Picillo, Marina; Lizarraga, Karlo J; Friesen, Erik L; Chau, Hien; Zhang, Ming; Sato, Christine; Rooke, Grace; Munhoz, Renato P; Rogaeva, Ekaterina; Fraser, Paul E; Kalia, Suneil K; Kalia, Lorraine V.
Afiliación
  • Picillo M; Center for Neurodegenerative Diseases (CEMAND), Department of Medicine and Surgery, University of Salerno, Salerno, Italy.
  • Lizarraga KJ; Edmond J. Safra Program in Parkinson's Disease and Morton and Gloria Shulman Movement Disorders Clinic, Division of Neurology, Department of Medicine, Toronto Western Hospital, University Health Network, Toronto, Ontario, Canada.
  • Friesen EL; Division of Neurology, Department of Medicine, University of Toronto, Toronto, Ontario, Canada.
  • Chau H; Edmond J. Safra Program in Parkinson's Disease and Morton and Gloria Shulman Movement Disorders Clinic, Division of Neurology, Department of Medicine, Toronto Western Hospital, University Health Network, Toronto, Ontario, Canada.
  • Zhang M; Division of Neurology, Department of Medicine, University of Toronto, Toronto, Ontario, Canada.
  • Sato C; Krembil Research Institute, Toronto Western Hospital, University Health Network, Toronto, Ontario, Canada.
  • Rooke G; Krembil Research Institute, Toronto Western Hospital, University Health Network, Toronto, Ontario, Canada.
  • Munhoz RP; Tanz Centre for Research in Neurodegenerative Diseases, University of Toronto, Toronto, Ontario, Canada.
  • Rogaeva E; Tanz Centre for Research in Neurodegenerative Diseases, University of Toronto, Toronto, Ontario, Canada.
  • Fraser PE; Tanz Centre for Research in Neurodegenerative Diseases, University of Toronto, Toronto, Ontario, Canada.
  • Kalia SK; Edmond J. Safra Program in Parkinson's Disease and Morton and Gloria Shulman Movement Disorders Clinic, Division of Neurology, Department of Medicine, Toronto Western Hospital, University Health Network, Toronto, Ontario, Canada.
  • Kalia LV; Division of Neurology, Department of Medicine, University of Toronto, Toronto, Ontario, Canada.
Mov Disord ; 33(12): 1950-1955, 2018 12.
Article en En | MEDLINE | ID: mdl-30423204
ABSTRACT

BACKGROUND:

SNCA mutations cause autosomal dominant parkinsonism and inform our understanding of the molecular underpinnings of synucleinopathies.

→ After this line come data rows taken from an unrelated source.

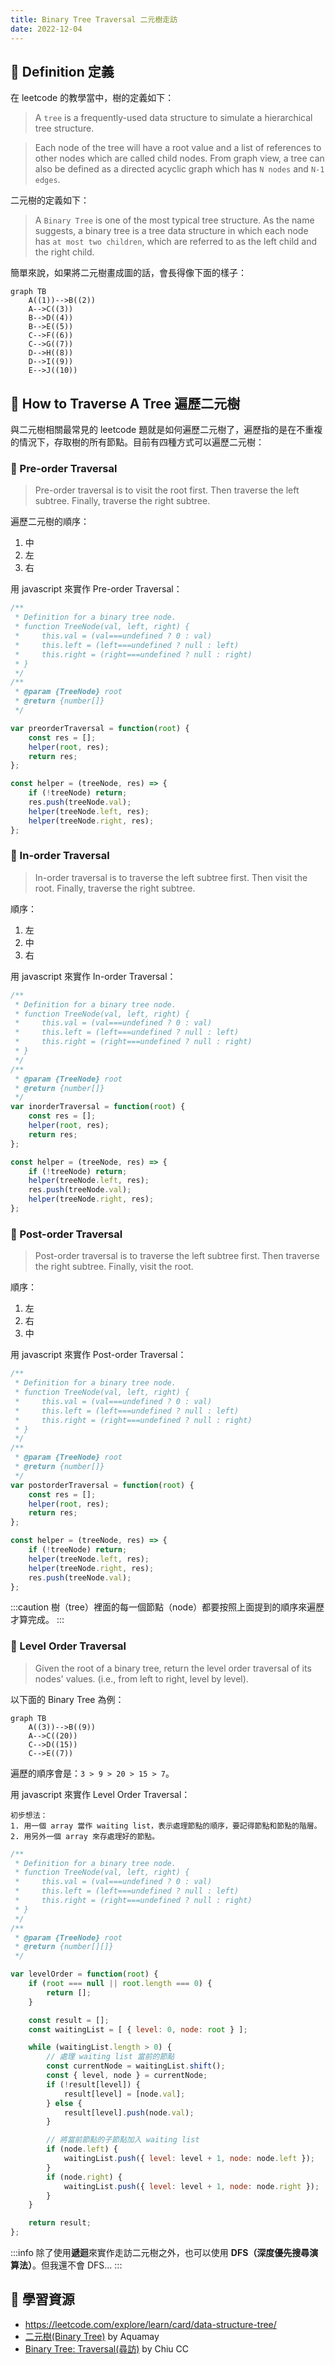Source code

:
 ```yaml
---
title: Binary Tree Traversal 二元樹走訪
date: 2022-12-04
---
```


## 🐳 Definition 定義

在 leetcode 的教學當中，樹的定義如下：

> A `tree` is a frequently-used data structure to simulate a hierarchical tree structure.

> Each node of the tree will have a root value and a list of references to other nodes which are called child nodes. From graph view, a tree can also be defined as a directed acyclic graph which has `N nodes` and `N-1 edges`.

二元樹的定義如下：

> A `Binary Tree` is one of the most typical tree structure. As the name suggests, a binary tree is a tree data structure in which each node has `at most two children`, which are referred to as the left child and the right child.

簡單來說，如果將二元樹畫成圖的話，會長得像下面的樣子：

```mermaid
graph TB
    A((1))-->B((2))
    A-->C((3))
    B-->D((4))
    B-->E((5))
    C-->F((6))
    C-->G((7))
    D-->H((8))
    D-->I((9))
    E-->J((10))
```

## 🐳 How to Traverse A Tree 遍歷二元樹

與二元樹相關最常見的 leetcode 題就是如何遍歷二元樹了，遍歷指的是在不重複的情況下，存取樹的所有節點。目前有四種方式可以遍歷二元樹：

### 🦀 Pre-order Traversal

> Pre-order traversal is to visit the root first. Then traverse the left subtree. Finally, traverse the right subtree.

遍歷二元樹的順序：
1. 中
2. 左
3. 右

用 javascript 來實作 Pre-order Traversal：
```javascript
/**
 * Definition for a binary tree node.
 * function TreeNode(val, left, right) {
 *     this.val = (val===undefined ? 0 : val)
 *     this.left = (left===undefined ? null : left)
 *     this.right = (right===undefined ? null : right)
 * }
 */
/**
 * @param {TreeNode} root
 * @return {number[]}
 */

var preorderTraversal = function(root) {
    const res = [];
    helper(root, res);
    return res;
};

const helper = (treeNode, res) => {
    if (!treeNode) return;
    res.push(treeNode.val);
    helper(treeNode.left, res);
    helper(treeNode.right, res);
};
```

### 🦀 In-order Traversal

> In-order traversal is to traverse the left subtree first. Then visit the root. Finally, traverse the right subtree.

順序：
1. 左
2. 中
3. 右

用 javascript 來實作 In-order Traversal：
```javascript
/**
 * Definition for a binary tree node.
 * function TreeNode(val, left, right) {
 *     this.val = (val===undefined ? 0 : val)
 *     this.left = (left===undefined ? null : left)
 *     this.right = (right===undefined ? null : right)
 * }
 */
/**
 * @param {TreeNode} root
 * @return {number[]}
 */
var inorderTraversal = function(root) {
    const res = [];
    helper(root, res);
    return res;
};

const helper = (treeNode, res) => {
    if (!treeNode) return;
    helper(treeNode.left, res);
    res.push(treeNode.val);
    helper(treeNode.right, res);
};
```

### 🦀 Post-order Traversal

> Post-order traversal is to traverse the left subtree first. Then traverse the right subtree. Finally, visit the root.

順序：
1. 左
2. 右
3. 中

用 javascript 來實作 Post-order Traversal：
```javascript
/**
 * Definition for a binary tree node.
 * function TreeNode(val, left, right) {
 *     this.val = (val===undefined ? 0 : val)
 *     this.left = (left===undefined ? null : left)
 *     this.right = (right===undefined ? null : right)
 * }
 */
/**
 * @param {TreeNode} root
 * @return {number[]}
 */
var postorderTraversal = function(root) {
    const res = [];
    helper(root, res);
    return res;
};

const helper = (treeNode, res) => {
    if (!treeNode) return;
    helper(treeNode.left, res);
    helper(treeNode.right, res);
    res.push(treeNode.val);
};
```

:::caution
樹（tree）裡面的每一個節點（node）都要按照上面提到的順序來遍歷才算完成。
:::

### 🦀 Level Order Traversal

> Given the root of a binary tree, return the level order traversal of its nodes' values. (i.e., from left to right, level by level).

以下面的 Binary Tree 為例：

```mermaid
graph TB
    A((3))-->B((9))
    A-->C((20))
    C-->D((15))
    C-->E((7))
```

遍歷的順序會是：`3 > 9 > 20 > 15 > 7`。

用 javascript 來實作 Level Order Traversal：

```
初步想法：
1. 用一個 array 當作 waiting list，表示處理節點的順序，要記得節點和節點的階層。
2. 用另外一個 array 來存處理好的節點。
```

```javascript
/**
 * Definition for a binary tree node.
 * function TreeNode(val, left, right) {
 *     this.val = (val===undefined ? 0 : val)
 *     this.left = (left===undefined ? null : left)
 *     this.right = (right===undefined ? null : right)
 * }
 */
/**
 * @param {TreeNode} root
 * @return {number[][]}
 */

var levelOrder = function(root) {
    if (root === null || root.length === 0) {
        return [];
    }

    const result = [];
    const waitingList = [ { level: 0, node: root } ];

    while (waitingList.length > 0) {
        // 處理 waiting list 當前的節點
        const currentNode = waitingList.shift();
        const { level, node } = currentNode;
        if (!result[level]) {
            result[level] = [node.val];
        } else {
            result[level].push(node.val);
        }

        // 將當前節點的子節點加入 waiting list
        if (node.left) {
            waitingList.push({ level: level + 1, node: node.left });
        }       
        if (node.right) {
            waitingList.push({ level: level + 1, node: node.right });
        }
    }

    return result;
};
```

:::info
除了使用**遞迴**來實作走訪二元樹之外，也可以使用 **DFS（深度優先搜尋演算法）**。但我還不會 DFS...
:::

## 🐳 學習資源
- https://leetcode.com/explore/learn/card/data-structure-tree/
- [二元樹(Binary Tree)](https://hackmd.io/@Aquamay/HyCgHXfid) by Aquamay
- [Binary Tree: Traversal(尋訪)](http://alrightchiu.github.io/SecondRound/binary-tree-traversalxun-fang.html) by Chiu CC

The most recently identified mutation, p.Ala53Glu (A53E), has only been observed in Finland. The objectives of this study were to examine clinical, genetic, epigenetic, and biochemical features of the first family outside Finland with A53E.

METHODS:

We examined a Canadian family with parkinsonism because of A53E using haplotype and DNA methylation analyses. We assessed aggregation properties of A53E α-synuclein in vitro.

RESULTS:

Family members with parkinsonism shared a common haplotype distinct from Finnish patients with A53E. Increased acceleration of DNA methylation age was accompanied by earlier age at onset in the family members. We demonstrate that A53E α-synuclein has a propensity to form oligomers and phosphorylation promotes fibrillation.

CONCLUSIONS:

A53E as a cause of parkinsonism is not restricted to Finnish individuals. DNA methylation may contribute to disease age at onset. A53E enriches α-synuclein oligomers and fibrils dependent on the phosphorylation state. © 2018 International Parkinson and Movement Disorder Society.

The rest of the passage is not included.